Five keys to new business development

The term “business development (BizDev)” has taken on varied meanings over the years.  As it applies to sales, I see it as the process undertaken when introducing new products and/or when entering new markets.  Selling in a BizDev environment requires different skills, the right personalities and the right company support.

In today’s fast innovating, global BizDev climate, sales people encounter many challenges but most fall in two areas.  (1) Altered offerings – The customer wants the product or service altered for their specific situation or the overall market is demanding changes.  (2) Helping customers recognize need – The customer has the need but doesn’t know it yet.  Consumer examples of this are cloud storage and electric cars.

Five things have to be in place for a successful BizDev selling effort:

Product knowledge is a requirement for sales people; product expertise is not.  In my experience, sales people need to know enough to be able to show CREDABILITY when articulating expected results.  They also need enough knowledge to articulate the CAPABILITY necessary to deploy the offering.  Product experts can be very good in these roles if they can maintain open mindedness and creativity about the offering such that they can truly acknowledge and consider customer feedback.

Connection and alignment with product developers is necessary.  Sales people are more productive if they understand not only current products but also what product management is considering for the future.  To be clear, this doesn’t mean we should ever divulge confidential plans.  However, great sales people can more effectively draw the picture of beneficial results, without over promising, if they know what is coming.  The connection with product teams minimizes the occasion when sales people sell what cannot be done. 
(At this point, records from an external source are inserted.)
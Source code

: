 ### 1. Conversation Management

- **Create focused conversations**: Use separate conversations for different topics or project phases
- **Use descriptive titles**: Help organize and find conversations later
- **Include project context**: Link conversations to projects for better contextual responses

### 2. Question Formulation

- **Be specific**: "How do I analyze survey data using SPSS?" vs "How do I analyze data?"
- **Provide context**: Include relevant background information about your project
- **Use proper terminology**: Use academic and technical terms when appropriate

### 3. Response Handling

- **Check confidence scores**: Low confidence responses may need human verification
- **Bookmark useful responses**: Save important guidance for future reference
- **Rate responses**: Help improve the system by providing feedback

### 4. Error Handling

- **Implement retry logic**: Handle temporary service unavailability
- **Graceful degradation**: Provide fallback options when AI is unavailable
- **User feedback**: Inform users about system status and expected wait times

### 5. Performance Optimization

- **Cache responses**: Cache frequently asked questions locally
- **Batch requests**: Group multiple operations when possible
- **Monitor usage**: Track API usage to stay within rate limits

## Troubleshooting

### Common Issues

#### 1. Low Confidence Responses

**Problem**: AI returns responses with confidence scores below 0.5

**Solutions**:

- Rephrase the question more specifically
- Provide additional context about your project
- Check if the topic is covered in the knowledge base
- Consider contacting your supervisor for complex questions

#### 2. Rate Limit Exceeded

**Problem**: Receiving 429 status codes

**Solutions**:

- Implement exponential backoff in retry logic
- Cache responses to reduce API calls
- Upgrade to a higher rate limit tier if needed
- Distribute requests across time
Empower and expect sales people to be creative.  Great BizDev sales people combine their product knowledge, customer knowledge and company knowledge to create sellable offerings that aren’t on the price list, but without requiring product changes.  The sales team has to exercise competent creativity, but in very competitive industries where the competition is introducing new products and features every day, giving front line people parameters within which they are empowered to create solutions, is a means to enhance agility.

Risk taking personalities are needed with BizDev teams.  This doesn’t mean we want an entire sales force of risk takers.  However, especially if we’re getting into a new business area, we want business development people who are competent, thoughtful risk takers.  The competent, thoughtful risk taker can combine product knowledge, company capabilities and customer need to propose offerings that have a high probability of success.  (Note:  This doesn’t omit the need for operational disciplines but the level of rigidity needs to be lessened in a BizDev setting.) 

Build a culture of commitment.  If we want sales people to be agile, creative problem solvers, they need to know that the company is going to stand behind them.  It’s equally as critical for customers to have confidence in what the sales person represents.  This is where we need competent, thoughtful risk takers versus just risk takers.  We want to stretch the company’s capabilities in order to remain competitive but we don’t want over-commitment to be the norm.

Example:  At HP, we were bidding on a manufacturing solution at a Fortune 500 company.  Technologies around “fault tolerance” and “disaster recovery” were hot.  Our competitors were selling computers that knew when they were failing so they could invoke an automated switch-over to another computer.  Data replication and synchronization were also being heavily touted.

The likes of Tandem, Microsoft and Oracle had the agility to co-create new solutions for customers.  HP was behind.  Through close contact with our product managers we knew they were close to having solutions and we had learned through customer sources that these solutions would be requirements going forward.  With the combined internal and external knowledge, we committed the features on behalf of the company.

Some product managers weren’t happy that the sales team committed before they actually completed development, but in the HP culture, led by Lew Platt, it was required that we look at all options to fulfill customer commitments.  This was work the product teams did in concert with the sales teams.  Everyone knew that building the solution was inevitable to remain competitive so the product team accelerated their development.  We won that project with a product called SwitchOver-UX, which set us up for future wins that would have otherwise been lost.

In the end, we had all five areas covered:

  • We had enough product knowledge to build the proposal.
  • We were connected with the product team and knew what our parameters were.
  • We were empowered to come up with creative solutions.
  • We were comfortable taking the risk.
  • We had the backing of HP from Lew Platt on down.

The pace of business and innovation is much faster today and equipping sales people to be agile brings more success.